Repeat every entry exactly as given.

Exercise inputs:
- - - -

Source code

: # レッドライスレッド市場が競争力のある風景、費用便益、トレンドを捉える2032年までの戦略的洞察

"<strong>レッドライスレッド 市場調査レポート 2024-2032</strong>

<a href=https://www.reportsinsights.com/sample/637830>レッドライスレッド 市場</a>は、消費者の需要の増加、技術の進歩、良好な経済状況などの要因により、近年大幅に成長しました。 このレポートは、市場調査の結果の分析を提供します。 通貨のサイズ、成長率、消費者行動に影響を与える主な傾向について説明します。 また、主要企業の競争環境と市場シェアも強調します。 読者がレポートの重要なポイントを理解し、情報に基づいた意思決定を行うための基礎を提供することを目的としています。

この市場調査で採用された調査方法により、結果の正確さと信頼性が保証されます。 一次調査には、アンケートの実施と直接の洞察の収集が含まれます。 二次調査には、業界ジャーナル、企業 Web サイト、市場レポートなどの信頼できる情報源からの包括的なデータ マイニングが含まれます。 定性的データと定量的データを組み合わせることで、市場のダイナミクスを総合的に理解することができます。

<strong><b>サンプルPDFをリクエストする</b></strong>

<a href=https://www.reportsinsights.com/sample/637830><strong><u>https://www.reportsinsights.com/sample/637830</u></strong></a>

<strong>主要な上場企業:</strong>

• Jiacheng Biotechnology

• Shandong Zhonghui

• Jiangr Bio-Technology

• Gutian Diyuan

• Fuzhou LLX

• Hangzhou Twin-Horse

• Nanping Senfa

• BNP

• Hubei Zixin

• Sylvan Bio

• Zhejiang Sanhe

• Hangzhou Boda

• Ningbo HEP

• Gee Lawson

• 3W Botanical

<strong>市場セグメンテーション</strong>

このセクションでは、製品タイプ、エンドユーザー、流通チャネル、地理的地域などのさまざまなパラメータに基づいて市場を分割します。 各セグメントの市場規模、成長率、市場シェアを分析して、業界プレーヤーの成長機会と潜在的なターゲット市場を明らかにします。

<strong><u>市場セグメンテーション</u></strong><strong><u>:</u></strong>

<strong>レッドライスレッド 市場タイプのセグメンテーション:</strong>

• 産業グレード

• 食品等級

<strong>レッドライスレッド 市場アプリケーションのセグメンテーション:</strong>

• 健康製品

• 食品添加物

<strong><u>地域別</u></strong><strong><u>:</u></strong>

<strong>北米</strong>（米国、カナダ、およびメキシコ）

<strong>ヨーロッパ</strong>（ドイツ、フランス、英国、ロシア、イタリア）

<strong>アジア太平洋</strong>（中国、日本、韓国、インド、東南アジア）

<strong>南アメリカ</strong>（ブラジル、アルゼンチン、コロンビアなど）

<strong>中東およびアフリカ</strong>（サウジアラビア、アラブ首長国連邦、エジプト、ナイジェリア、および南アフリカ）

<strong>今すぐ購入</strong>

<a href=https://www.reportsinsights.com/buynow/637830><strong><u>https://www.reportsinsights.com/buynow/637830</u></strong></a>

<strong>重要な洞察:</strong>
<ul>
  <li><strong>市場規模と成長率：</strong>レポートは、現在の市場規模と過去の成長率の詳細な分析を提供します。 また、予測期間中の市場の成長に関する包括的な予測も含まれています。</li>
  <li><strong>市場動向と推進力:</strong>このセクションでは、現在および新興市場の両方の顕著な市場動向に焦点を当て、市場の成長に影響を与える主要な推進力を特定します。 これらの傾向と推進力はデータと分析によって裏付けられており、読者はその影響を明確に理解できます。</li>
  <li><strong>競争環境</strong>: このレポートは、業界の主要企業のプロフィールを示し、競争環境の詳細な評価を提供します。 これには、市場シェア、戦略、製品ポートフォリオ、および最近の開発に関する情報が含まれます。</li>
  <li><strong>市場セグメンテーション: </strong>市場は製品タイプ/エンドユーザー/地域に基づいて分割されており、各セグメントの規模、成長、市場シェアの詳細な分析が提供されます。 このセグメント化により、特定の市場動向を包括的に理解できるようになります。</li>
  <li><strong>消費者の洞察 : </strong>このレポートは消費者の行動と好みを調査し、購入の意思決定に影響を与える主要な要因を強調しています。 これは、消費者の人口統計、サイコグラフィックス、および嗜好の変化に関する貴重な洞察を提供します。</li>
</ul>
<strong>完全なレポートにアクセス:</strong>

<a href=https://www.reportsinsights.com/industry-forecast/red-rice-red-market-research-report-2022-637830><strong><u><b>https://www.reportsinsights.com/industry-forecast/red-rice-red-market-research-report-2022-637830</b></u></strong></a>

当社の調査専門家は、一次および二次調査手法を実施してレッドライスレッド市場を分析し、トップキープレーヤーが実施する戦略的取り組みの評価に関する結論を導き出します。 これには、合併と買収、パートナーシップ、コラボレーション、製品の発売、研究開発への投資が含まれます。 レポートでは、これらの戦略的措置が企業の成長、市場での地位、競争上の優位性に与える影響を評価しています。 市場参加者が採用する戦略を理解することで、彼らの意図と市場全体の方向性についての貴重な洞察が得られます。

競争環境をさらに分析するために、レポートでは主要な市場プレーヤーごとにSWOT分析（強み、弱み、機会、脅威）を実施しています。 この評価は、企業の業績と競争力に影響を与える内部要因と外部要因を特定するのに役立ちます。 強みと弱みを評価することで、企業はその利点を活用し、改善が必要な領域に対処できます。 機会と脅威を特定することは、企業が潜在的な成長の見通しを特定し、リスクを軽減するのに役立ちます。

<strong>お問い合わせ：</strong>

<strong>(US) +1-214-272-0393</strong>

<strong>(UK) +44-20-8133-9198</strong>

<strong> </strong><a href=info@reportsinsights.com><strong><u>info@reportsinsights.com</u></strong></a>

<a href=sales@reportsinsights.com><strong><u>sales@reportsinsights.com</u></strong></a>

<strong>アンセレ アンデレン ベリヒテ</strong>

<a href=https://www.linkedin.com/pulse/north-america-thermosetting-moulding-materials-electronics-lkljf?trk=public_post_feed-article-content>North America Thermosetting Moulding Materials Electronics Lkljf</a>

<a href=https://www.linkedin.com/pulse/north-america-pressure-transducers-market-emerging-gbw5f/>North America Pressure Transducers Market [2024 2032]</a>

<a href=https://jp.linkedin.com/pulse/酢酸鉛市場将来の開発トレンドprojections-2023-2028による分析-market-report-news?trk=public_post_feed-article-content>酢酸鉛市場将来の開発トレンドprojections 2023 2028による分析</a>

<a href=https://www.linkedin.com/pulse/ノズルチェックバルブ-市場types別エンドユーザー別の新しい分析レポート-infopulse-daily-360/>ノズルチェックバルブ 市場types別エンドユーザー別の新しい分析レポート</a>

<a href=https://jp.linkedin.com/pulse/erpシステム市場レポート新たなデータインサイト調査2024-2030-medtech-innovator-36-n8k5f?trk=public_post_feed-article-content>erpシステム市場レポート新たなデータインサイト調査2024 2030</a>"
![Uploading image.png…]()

- - - -

Task output:
Source code

: # レッドライスレッド市場が競争力のある風景、費用便益、トレンドを捉える2032年までの戦略的洞察

"<strong>レッドライスレッド 市場調査レポート 2024-2032</strong>

<a href=https://www.reportsinsights.com/sample/637830>レッドライスレッド 市場</a>は、消費者の需要の増加、技術の進歩、良好な経済状況などの要因により、近年大幅に成長しました。 このレポートは、市場調査の結果の分析を提供します。 通貨のサイズ、成長率、消費者行動に影響を与える主な傾向について説明します。 また、主要企業の競争環境と市場シェアも強調します。 読者がレポートの重要なポイントを理解し、情報に基づいた意思決定を行うための基礎を提供することを目的としています。

この市場調査で採用された調査方法により、結果の正確さと信頼性が保証されます。 一次調査には、アンケートの実施と直接の洞察の収集が含まれます。 二次調査には、業界ジャーナル、企業 Web サイト、市場レポートなどの信頼できる情報源からの包括的なデータ マイニングが含まれます。 定性的データと定量的データを組み合わせることで、市場のダイナミクスを総合的に理解することができます。

<strong><b>サンプルPDFをリクエストする</b></strong>

<a href=https://www.reportsinsights.com/sample/637830><strong><u>https://www.reportsinsights.com/sample/637830</u></strong></a>

<strong>主要な上場企業:</strong>

• Jiacheng Biotechnology

• Shandong Zhonghui

• Jiangr Bio-Technology

• Gutian Diyuan

• Fuzhou LLX

• Hangzhou Twin-Horse

• Nanping Senfa

• BNP

• Hubei Zixin

• Sylvan Bio

• Zhejiang Sanhe

• Hangzhou Boda

• Ningbo HEP

• Gee Lawson

• 3W Botanical

<strong>市場セグメンテーション</strong>

このセクションでは、製品タイプ、エンドユーザー、流通チャネル、地理的地域などのさまざまなパラメータに基づいて市場を分割します。 各セグメントの市場規模、成長率、市場シェアを分析して、業界プレーヤーの成長機会と潜在的なターゲット市場を明らかにします。

<strong><u>市場セグメンテーション</u></strong><strong><u>:</u></strong>

<strong>レッドライスレッド 市場タイプのセグメンテーション:</strong>

• 産業グレード

• 食品等級

<strong>レッドライスレッド 市場アプリケーションのセグメンテーション:</strong>

• 健康製品

• 食品添加物

<strong><u>地域別</u></strong><strong><u>:</u></strong>

<strong>北米</strong>（米国、カナダ、およびメキシコ）

<strong>ヨーロッパ</strong>（ドイツ、フランス、英国、ロシア、イタリア）

<strong>アジア太平洋</strong>（中国、日本、韓国、インド、東南アジア）

<strong>南アメリカ</strong>（ブラジル、アルゼンチン、コロンビアなど）

<strong>中東およびアフリカ</strong>（サウジアラビア、アラブ首長国連邦、エジプト、ナイジェリア、および南アフリカ）

<strong>今すぐ購入</strong>

<a href=https://www.reportsinsights.com/buynow/637830><strong><u>https://www.reportsinsights.com/buynow/637830</u></strong></a>

<strong>重要な洞察:</strong>
<ul>
  <li><strong>市場規模と成長率：</strong>レポートは、現在の市場規模と過去の成長率の詳細な分析を提供します。 また、予測期間中の市場の成長に関する包括的な予測も含まれています。</li>
  <li><strong>市場動向と推進力:</strong>このセクションでは、現在および新興市場の両方の顕著な市場動向に焦点を当て、市場の成長に影響を与える主要な推進力を特定します。 これらの傾向と推進力はデータと分析によって裏付けられており、読者はその影響を明確に理解できます。</li>
  <li><strong>競争環境</strong>: このレポートは、業界の主要企業のプロフィールを示し、競争環境の詳細な評価を提供します。 これには、市場シェア、戦略、製品ポートフォリオ、および最近の開発に関する情報が含まれます。</li>
  <li><strong>市場セグメンテーション: </strong>市場は製品タイプ/エンドユーザー/地域に基づいて分割されており、各セグメントの規模、成長、市場シェアの詳細な分析が提供されます。 このセグメント化により、特定の市場動向を包括的に理解できるようになります。</li>
  <li><strong>消費者の洞察 : </strong>このレポートは消費者の行動と好みを調査し、購入の意思決定に影響を与える主要な要因を強調しています。 これは、消費者の人口統計、サイコグラフィックス、および嗜好の変化に関する貴重な洞察を提供します。</li>
</ul>
<strong>完全なレポートにアクセス:</strong>

<a href=https://www.reportsinsights.com/industry-forecast/red-rice-red-market-research-report-2022-637830><strong><u><b>https://www.reportsinsights.com/industry-forecast/red-rice-red-market-research-report-2022-637830</b></u></strong></a>

当社の調査専門家は、一次および二次調査手法を実施してレッドライスレッド市場を分析し、トップキープレーヤーが実施する戦略的取り組みの評価に関する結論を導き出します。 これには、合併と買収、パートナーシップ、コラボレーション、製品の発売、研究開発への投資が含まれます。 レポートでは、これらの戦略的措置が企業の成長、市場での地位、競争上の優位性に与える影響を評価しています。 市場参加者が採用する戦略を理解することで、彼らの意図と市場全体の方向性についての貴重な洞察が得られます。

競争環境をさらに分析するために、レポートでは主要な市場プレーヤーごとにSWOT分析（強み、弱み、機会、脅威）を実施しています。 この評価は、企業の業績と競争力に影響を与える内部要因と外部要因を特定するのに役立ちます。 強みと弱みを評価することで、企業はその利点を活用し、改善が必要な領域に対処できます。 機会と脅威を特定することは、企業が潜在的な成長の見通しを特定し、リスクを軽減するのに役立ちます。

<strong>お問い合わせ：</strong>

<strong>(US) +1-214-272-0393</strong>

<strong>(UK) +44-20-8133-9198</strong>

<strong> </strong><a href=info@reportsinsights.com><strong><u>info@reportsinsights.com</u></strong></a>

<a href=sales@reportsinsights.com><strong><u>sales@reportsinsights.com</u></strong></a>

<strong>アンセレ アンデレン ベリヒテ</strong>

<a href=https://www.linkedin.com/pulse/north-america-thermosetting-moulding-materials-electronics-lkljf?trk=public_post_feed-article-content>North America Thermosetting Moulding Materials Electronics Lkljf</a>

<a href=https://www.linkedin.com/pulse/north-america-pressure-transducers-market-emerging-gbw5f/>North America Pressure Transducers Market [2024 2032]</a>

<a href=https://jp.linkedin.com/pulse/酢酸鉛市場将来の開発トレンドprojections-2023-2028による分析-market-report-news?trk=public_post_feed-article-content>酢酸鉛市場将来の開発トレンドprojections 2023 2028による分析</a>

<a href=https://www.linkedin.com/pulse/ノズルチェックバルブ-市場types別エンドユーザー別の新しい分析レポート-infopulse-daily-360/>ノズルチェックバルブ 市場types別エンドユーザー別の新しい分析レポート</a>

<a href=https://jp.linkedin.com/pulse/erpシステム市場レポート新たなデータインサイト調査2024-2030-medtech-innovator-36-n8k5f?trk=public_post_feed-article-content>erpシステム市場レポート新たなデータインサイト調査2024 2030</a>"
![Uploading image.png…]()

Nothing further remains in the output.